Rendu le 11 juillet 2018

Dans le dossier commercial numéro 2018/3/3/926

Serment décisoire – Sa procédure et son effet.

Application du code de procédure civile

Il est de principe que si une partie défère le serment à son adversaire pour établir une prétention, et que ce dernier le réfère pour trancher définitivement le litige, l'adversaire prête serment à l'audience en présence de l'autre partie ou après l'avoir légalement convoquée, et le tribunal, en rejetant la demande du requérant de déférer le serment décisoire à son adversaire concernant la dette partiellement, et en tranchant le litige selon ce qui a été plaidé devant elle, a violé l'article 85 du code de procédure civile.

Au nom de Sa Majesté le Roi et conformément à la loi

Cassation et renvoi

Attendu qu'il ressort des pièces du dossier, et de l'arrêt attaqué, que le requérant Al Mahdi (A) a présenté une requête devant le tribunal de commerce d'Agadir par laquelle il forme opposition à l'ordonnance de payer rendue par le président du tribunal de commerce d'Agadir sous le numéro 2015/373 en date du 14/5/2015, condamnant à payer à l'opposé la somme de 58 500 dirhams, justifiant son opposition par le fait qu'il a payé une partie de la dette réclamée, précisant qu'il a payé à l'opposé la somme de 19 500 dirhams, ce qui ramène le montant dû après déduction du montant payé à 39 000,00 dirhams, et que l'origine de la création de la lettre de change remonte au complément des sommes dues par la société au titre des loyers que l'opposé a perçus via l'offre réelle. Après l'accomplissement des formalités, le jugement a été rendu confirmant l'ordonnance de payer faisant l'objet de l'opposition, confirmé en appel par l'arrêt attaqué en cassation.

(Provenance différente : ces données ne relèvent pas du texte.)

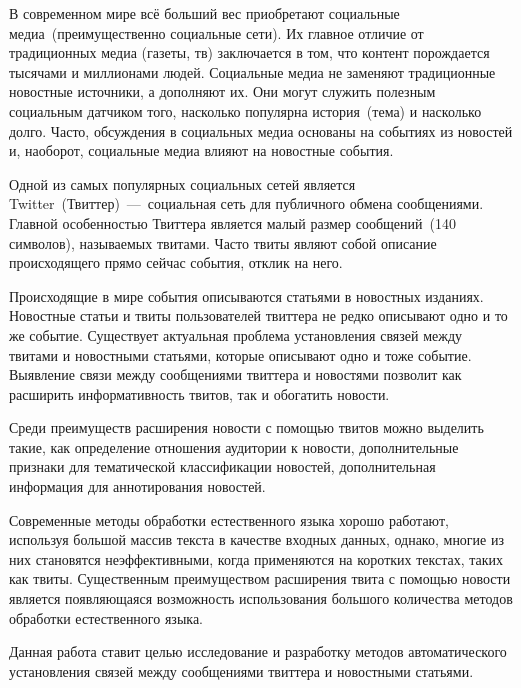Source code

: \introductiontitle
    В современном мире всё больший вес приобретают социальные медиа~(преимущественно социальные сети).
    Их главное отличие от традиционных медиа (газеты, тв) заключается в том, что контент порождается тысячами и миллионами людей.
    Социальные медиа не заменяют традиционные новостные источники, а дополняют их.
    Они могут служить полезным социальным датчиком того, насколько популярна история~(тема) и насколько долго.
    Часто, обсуждения в социальных медиа основаны на событиях из новостей и, наоборот, социальные медиа влияют на новостные события.

    Одной из самых популярных социальных сетей является Twitter~(Твиттер)~---~социальная сеть для публичного обмена сообщениями.
    Главной особенностью Твиттера является малый размер сообщений~(140 символов), называемых твитами.
    Часто твиты являют собой описание происходящего прямо сейчас события, отклик на него.

    Происходящие в мире события описываются статьями в новостных изданиях.
    Новостные статьи и твиты пользователей твиттера не редко описывают одно и то же событие.
    Существует актуальная проблема установления связей между твитами и новостными статьями, которые описывают одно и тоже событие.
    Выявление связи между сообщениями твиттера и новостями позволит как расширить информативность твитов, так и обогатить новости.

    Среди преимуществ расширения новости с помощью твитов можно выделить такие, как определение отношения аудитории к новости,
    дополнительные признаки для тематической классификации новостей, дополнительная информация для аннотирования новостей.

    Современные методы обработки естественного языка хорошо работают, используя большой массив текста в качестве входных данных, однако, многие из них становятся неэффективными,
    когда применяются на коротких текстах, таких как твиты.
    Существенным преимуществом расширения твита с помощью новости является появляющаяся возможность использования большого количества методов обработки естественного языка.

    Данная работа ставит целью исследование и разработку методов автоматического установления связей между сообщениями твиттера и новостными статьями.

    \clearpage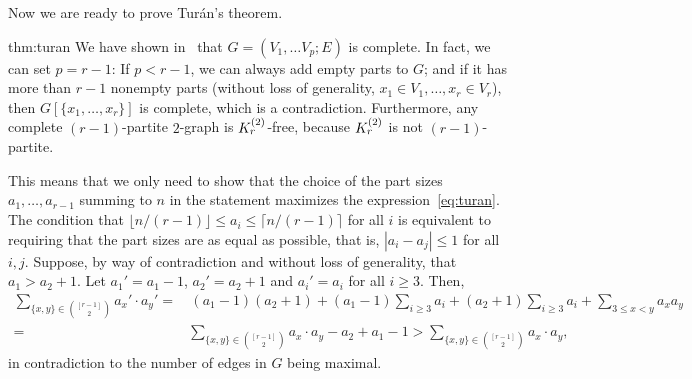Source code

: Now we are ready to prove Turán's theorem.
\begin{delayedproof}{thm:turan}
    We have shown in~ that $G = (V_1, \dots V_p; E)$ is complete.
    In fact, we can set $p = r - 1$:
    If $p < r - 1$, we can always add empty parts to $G$; and if it has more than $r - 1$ nonempty parts
    (without loss of generality, $x_1 \in V_1, \dots, x_r \in V_r$), then $G[\{x_1, \dots, x_r\}]$ is complete,
    which is a contradiction.
    Furthermore, any complete $(r-1)$-partite $2$-graph is $K^{(2)}_{r}$-free,
    because $K^{(2)}_{r}$ is not $(r-1)$-partite.

    This means that we only need to show that the choice of the part sizes $a_1, \dots, a_{r-1}$ summing to $n$
    in the statement maximizes the expression~\eqref{eq:turan}.
    The condition that $\lfloor n / (r-1) \rfloor \leq a_i \leq \lceil n / (r-1) \rceil$ for all $i$
    is equivalent to requiring that the part sizes are as equal as possible, that is,
    $|a_i - a_j| \leq 1$ for all $i, j$.
    Suppose, by way of contradiction and without loss of generality, that $a_1 > a_2 + 1$.
    Let $a_1' = a_1 - 1$, $a_2' = a_2 + 1$ and $a_i' = a_i$ for all $i \geq 3$.
    Then,
    \begin{align*}
        \sum_{\{x, y\} \in \binom{[r-1]}{2}} a_x' \cdot a_y'
        =& \, (a_1 - 1)(a_2 + 1) + (a_1 - 1) \sum_{i \geq 3} a_i + (a_2 + 1) \sum_{i \geq 3} a_i + \sum_{3 \leq x < y} a_x a_y \\
        =& \sum_{\{x, y\} \in \binom{[r-1]}{2}} a_x \cdot a_y - a_2 + a_1 - 1
        > \sum_{\{x, y\} \in \binom{[r-1]}{2}} a_x \cdot a_y,
    \end{align*}
    in contradiction to the number of edges in $G$ being maximal.
\end{delayedproof}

En ce qui concerne le moyen unique :

Attendu que le requérant reproche à l'arrêt la violation de la loi, et l'insuffisance de motivation équivalant à son absence, en prétendant avoir soulevé le paiement partiel antérieur de la dette réclamée par le défendeur et avoir produit un relevé comptable attestant du paiement de l'une des lettres de change objet du litige, ajoutant qu'il a payé la somme de 200 000 dirhams établie par le procès-verbal d'offre de sommes locatives, et qu'il a demandé au tribunal d'ordonner une enquête et de déférer le serment décisoire au défendeur, mais que la cour, auteur de l'arrêt attaqué, n'a pas répondu à ses défenses et demandes susmentionnées, notamment la demande visant à déférer le serment décisoire au défendeur conformément à l'article 85 du code de procédure civile, de sorte que son arrêt est insuffisamment motivé et viole les droits de la défense, ce qui impose sa cassation.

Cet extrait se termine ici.